# Confused about the Silmallarion



## LOTRfan2 (Dec 30, 2002)

Hey ya'll! I know, I NEVA post on here, I sry! I keep meaning 2 but I'm just bad like that, I'm a member of several other boards, so it'z hard 2 keep up w/ each one! I'll try n spend more time on here tho 

So, I know that the Silmarillion is about the elve's history, but it's really deep! Like, what wuz Tolkien talking about in the first chapter, about the gods & music? R those the gods elves worshipped r what? R were they the 1st elves? I'm not trying 2 discover "deep" facts, I'm enjoying the Silmarillion just the same, just tryin' 2 clear some stuf up!

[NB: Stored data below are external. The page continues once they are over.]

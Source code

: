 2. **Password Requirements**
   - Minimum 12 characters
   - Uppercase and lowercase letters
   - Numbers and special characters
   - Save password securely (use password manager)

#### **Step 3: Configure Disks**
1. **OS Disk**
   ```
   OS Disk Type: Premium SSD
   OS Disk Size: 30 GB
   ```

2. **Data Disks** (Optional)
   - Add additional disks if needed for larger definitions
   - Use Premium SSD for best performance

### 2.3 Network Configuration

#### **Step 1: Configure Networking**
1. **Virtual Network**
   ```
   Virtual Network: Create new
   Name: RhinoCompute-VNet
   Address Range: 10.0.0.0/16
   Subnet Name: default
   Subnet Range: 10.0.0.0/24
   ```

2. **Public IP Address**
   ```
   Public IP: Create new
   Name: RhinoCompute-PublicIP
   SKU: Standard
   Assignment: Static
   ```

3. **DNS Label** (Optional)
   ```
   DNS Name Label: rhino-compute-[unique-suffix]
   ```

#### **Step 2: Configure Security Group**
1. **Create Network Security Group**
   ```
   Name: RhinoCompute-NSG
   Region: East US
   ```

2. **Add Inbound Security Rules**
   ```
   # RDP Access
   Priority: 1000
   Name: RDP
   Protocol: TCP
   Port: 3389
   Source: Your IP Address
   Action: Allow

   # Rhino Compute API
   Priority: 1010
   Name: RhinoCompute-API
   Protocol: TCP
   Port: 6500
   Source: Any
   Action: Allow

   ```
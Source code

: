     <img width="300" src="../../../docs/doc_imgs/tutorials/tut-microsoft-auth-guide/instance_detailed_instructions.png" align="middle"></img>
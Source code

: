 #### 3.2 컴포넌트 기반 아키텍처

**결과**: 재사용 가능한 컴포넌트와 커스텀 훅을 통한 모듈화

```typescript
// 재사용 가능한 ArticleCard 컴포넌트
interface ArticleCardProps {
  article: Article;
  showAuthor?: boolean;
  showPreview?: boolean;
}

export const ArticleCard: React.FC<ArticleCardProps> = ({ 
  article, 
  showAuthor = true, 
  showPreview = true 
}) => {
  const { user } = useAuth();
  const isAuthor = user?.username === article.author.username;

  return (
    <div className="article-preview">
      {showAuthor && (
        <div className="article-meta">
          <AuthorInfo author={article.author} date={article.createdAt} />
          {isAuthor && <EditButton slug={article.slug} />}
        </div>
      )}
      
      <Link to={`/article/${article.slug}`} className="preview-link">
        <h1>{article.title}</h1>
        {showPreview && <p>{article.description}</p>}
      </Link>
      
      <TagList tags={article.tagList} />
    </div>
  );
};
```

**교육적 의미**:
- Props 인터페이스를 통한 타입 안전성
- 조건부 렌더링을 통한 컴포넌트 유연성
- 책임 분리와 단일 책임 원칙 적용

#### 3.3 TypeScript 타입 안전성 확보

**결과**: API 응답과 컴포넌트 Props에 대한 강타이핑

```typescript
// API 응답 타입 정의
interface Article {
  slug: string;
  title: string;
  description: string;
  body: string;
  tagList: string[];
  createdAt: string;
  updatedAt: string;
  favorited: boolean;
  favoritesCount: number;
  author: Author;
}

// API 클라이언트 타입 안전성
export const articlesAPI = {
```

Thanx a bunch, n TWO TOWERS ROCKED!!!!! Elijah is SUCH a hottie in that movie! MAN he's so sweet! Sean Austin can't be beat, either..INCREDIBLE cast!

-LOTRfan2-


----------



## Finduilas (Dec 31, 2002)

First of all,welcome LOTRfan2! 



> So, I know that the Silmarillion is about the elve's history, but it's really deep! Like, what wuz Tolkien talking about in the first chapter, about the gods & music? R those the gods elves worshipped r what? R were they the 1st elves? I'm not trying 2 discover "deep" facts, I'm enjoying the Silmarillion just the same, just tryin' 2 clear some stuf up!



Silmarillion is not only about elves but about men,dwarves as well.It is the history of Arda including Aman and Middle-earth where elves live.But it is also about gods9actually a god0,Maiar,Valar,elves,humans,dwarves,battles,creation,destruction,etc.
It's a whole new world with it's history,legends,myths,charming...
About gods&music this was the creation of Arda(or Earth).There was one god-Ery(Iluvatar),and the Maiar who altogether created Arda by their music.But the most marvelous one was Eru's.
So Elves were the Firstborn and men the Secondborn.Then came dwarves,etc.
I think that if you can't understand the book(because it is a real challange)from the first time,you should read it one more time(or maybe two).It will only help you with your future knowledge of Tolkien.
So enjoy the Sil because it is an incredible book,indeed it is.


----------



## LOTRfan2 (Dec 31, 2002)

*ok...*

Thanx 4 the help, but I'm still a bit confused! Um...so the gods, r they gods the elves worship r what? I'm not getting the whole music thang either.......Since when r elves musical? (Hey, I'm a HUGE LOTR fan, but I don't claim 2 know everything!) I guess I'm honestly still lost.........


LOTRfan2


----------



## Finduilas (Dec 31, 2002)

> Thanx 4 the help, but I'm still a bit confused! Um...so the gods, r they gods the elves worship r what? I'm not getting the whole music thang either.......Since when r elves musical? (Hey, I'm a HUGE LOTR fan, but I don't claim 2 know everything!) I guess I'm honestly still lost.........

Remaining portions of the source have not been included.